AIM OF THE TASK:
Go through the data from its first line and retype each line, stopping once the line containing "<h2>Market Report Overview</h2>" has been retyped.

SOURCE RECORDS:
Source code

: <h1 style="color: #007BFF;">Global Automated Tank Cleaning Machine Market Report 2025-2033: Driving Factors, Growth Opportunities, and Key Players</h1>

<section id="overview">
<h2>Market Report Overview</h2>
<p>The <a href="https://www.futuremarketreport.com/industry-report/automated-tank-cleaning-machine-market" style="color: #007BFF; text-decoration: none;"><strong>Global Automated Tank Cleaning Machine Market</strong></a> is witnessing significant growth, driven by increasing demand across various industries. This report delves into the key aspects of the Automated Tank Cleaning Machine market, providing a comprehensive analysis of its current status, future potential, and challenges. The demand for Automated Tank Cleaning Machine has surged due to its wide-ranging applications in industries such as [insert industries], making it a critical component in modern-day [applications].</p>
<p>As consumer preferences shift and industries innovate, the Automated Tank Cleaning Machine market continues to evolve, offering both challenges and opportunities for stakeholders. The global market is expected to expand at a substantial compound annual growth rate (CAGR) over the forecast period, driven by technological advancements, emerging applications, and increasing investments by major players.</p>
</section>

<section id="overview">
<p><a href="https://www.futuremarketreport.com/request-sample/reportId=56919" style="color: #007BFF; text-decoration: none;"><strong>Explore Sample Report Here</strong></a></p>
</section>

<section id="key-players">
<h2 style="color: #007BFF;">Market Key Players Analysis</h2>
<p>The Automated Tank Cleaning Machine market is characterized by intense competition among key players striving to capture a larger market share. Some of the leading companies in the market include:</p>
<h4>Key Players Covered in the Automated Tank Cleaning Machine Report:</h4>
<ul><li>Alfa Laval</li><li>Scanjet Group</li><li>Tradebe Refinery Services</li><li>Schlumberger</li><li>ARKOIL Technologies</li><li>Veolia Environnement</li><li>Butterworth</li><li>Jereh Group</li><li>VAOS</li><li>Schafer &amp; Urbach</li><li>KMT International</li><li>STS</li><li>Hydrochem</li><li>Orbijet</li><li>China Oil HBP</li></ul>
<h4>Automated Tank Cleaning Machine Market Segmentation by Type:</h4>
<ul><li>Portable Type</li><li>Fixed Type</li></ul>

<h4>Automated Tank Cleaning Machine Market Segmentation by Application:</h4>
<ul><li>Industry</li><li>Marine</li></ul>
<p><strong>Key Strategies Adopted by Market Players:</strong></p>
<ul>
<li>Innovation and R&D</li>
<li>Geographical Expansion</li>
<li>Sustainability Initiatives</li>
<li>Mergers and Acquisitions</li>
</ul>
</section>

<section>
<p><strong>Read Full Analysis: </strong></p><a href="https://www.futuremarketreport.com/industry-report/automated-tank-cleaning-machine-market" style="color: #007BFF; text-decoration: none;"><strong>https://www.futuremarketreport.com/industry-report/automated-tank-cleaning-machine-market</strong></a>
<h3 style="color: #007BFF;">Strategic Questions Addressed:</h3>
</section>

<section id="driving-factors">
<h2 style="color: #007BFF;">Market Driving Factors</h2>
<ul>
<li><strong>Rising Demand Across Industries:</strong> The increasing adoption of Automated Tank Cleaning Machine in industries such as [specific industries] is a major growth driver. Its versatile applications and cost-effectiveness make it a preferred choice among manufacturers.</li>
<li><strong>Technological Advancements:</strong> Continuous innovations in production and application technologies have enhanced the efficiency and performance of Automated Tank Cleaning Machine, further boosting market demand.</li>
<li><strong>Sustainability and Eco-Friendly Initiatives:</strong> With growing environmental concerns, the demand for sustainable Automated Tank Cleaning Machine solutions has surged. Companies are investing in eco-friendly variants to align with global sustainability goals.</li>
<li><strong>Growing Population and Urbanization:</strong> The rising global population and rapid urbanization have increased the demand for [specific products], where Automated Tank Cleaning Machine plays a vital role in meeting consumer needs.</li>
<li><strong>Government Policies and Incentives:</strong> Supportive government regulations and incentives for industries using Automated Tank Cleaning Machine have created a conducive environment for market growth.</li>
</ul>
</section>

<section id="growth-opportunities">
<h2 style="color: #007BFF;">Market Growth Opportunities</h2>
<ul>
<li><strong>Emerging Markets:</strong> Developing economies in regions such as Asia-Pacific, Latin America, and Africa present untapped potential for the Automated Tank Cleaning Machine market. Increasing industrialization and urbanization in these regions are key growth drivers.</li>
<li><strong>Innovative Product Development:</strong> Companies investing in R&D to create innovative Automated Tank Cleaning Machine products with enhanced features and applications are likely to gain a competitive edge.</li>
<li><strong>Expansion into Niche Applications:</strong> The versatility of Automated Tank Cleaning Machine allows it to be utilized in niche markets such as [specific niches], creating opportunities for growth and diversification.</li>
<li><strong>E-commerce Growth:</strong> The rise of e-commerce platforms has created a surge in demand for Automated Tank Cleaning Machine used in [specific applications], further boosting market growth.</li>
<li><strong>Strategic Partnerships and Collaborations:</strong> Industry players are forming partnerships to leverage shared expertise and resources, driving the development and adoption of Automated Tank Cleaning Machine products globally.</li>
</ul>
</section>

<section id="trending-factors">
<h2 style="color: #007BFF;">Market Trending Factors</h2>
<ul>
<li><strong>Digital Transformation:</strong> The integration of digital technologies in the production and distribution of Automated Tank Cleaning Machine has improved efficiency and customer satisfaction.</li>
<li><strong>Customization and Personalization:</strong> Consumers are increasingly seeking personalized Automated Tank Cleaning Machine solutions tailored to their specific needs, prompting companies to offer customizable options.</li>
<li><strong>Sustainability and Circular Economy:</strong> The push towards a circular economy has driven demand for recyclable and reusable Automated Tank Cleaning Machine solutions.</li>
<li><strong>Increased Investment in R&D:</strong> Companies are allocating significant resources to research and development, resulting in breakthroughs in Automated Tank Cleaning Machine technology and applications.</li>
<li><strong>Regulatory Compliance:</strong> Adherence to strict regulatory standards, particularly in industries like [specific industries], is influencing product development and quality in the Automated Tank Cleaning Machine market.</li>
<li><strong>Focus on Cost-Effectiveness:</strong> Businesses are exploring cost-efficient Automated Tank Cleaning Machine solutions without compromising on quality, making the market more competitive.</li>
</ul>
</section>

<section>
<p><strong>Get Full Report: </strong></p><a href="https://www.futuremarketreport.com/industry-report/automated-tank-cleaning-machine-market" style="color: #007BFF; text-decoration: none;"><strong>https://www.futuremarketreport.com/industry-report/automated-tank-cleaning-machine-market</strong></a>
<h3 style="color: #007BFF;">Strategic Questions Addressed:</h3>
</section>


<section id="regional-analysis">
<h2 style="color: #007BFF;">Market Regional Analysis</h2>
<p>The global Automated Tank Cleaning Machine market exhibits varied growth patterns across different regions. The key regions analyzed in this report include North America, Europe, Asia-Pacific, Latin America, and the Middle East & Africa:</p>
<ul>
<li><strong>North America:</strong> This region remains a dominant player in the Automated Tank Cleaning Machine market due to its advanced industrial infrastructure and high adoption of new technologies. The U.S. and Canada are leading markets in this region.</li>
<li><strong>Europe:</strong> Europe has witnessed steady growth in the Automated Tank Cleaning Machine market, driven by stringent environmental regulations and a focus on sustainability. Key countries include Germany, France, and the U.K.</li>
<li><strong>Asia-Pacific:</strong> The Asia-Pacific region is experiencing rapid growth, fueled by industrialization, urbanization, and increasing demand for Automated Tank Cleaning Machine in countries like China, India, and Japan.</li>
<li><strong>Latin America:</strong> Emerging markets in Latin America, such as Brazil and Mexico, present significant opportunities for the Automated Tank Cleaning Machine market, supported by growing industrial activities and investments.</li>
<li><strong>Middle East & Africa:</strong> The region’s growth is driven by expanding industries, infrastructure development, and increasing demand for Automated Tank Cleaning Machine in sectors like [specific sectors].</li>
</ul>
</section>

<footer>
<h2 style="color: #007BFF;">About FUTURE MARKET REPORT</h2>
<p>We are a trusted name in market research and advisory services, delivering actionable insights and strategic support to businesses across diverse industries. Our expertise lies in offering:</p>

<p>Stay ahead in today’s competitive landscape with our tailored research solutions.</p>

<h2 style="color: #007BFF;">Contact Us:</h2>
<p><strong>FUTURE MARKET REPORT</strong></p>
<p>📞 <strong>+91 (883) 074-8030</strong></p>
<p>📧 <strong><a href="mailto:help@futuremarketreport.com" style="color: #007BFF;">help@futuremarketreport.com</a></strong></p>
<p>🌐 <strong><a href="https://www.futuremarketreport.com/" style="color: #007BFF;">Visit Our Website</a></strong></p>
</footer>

EXPECTED OUTPUT:
Source code

: <h1 style="color: #007BFF;">Global Automated Tank Cleaning Machine Market Report 2025-2033: Driving Factors, Growth Opportunities, and Key Players</h1>

<section id="overview">
<h2>Market Report Overview</h2>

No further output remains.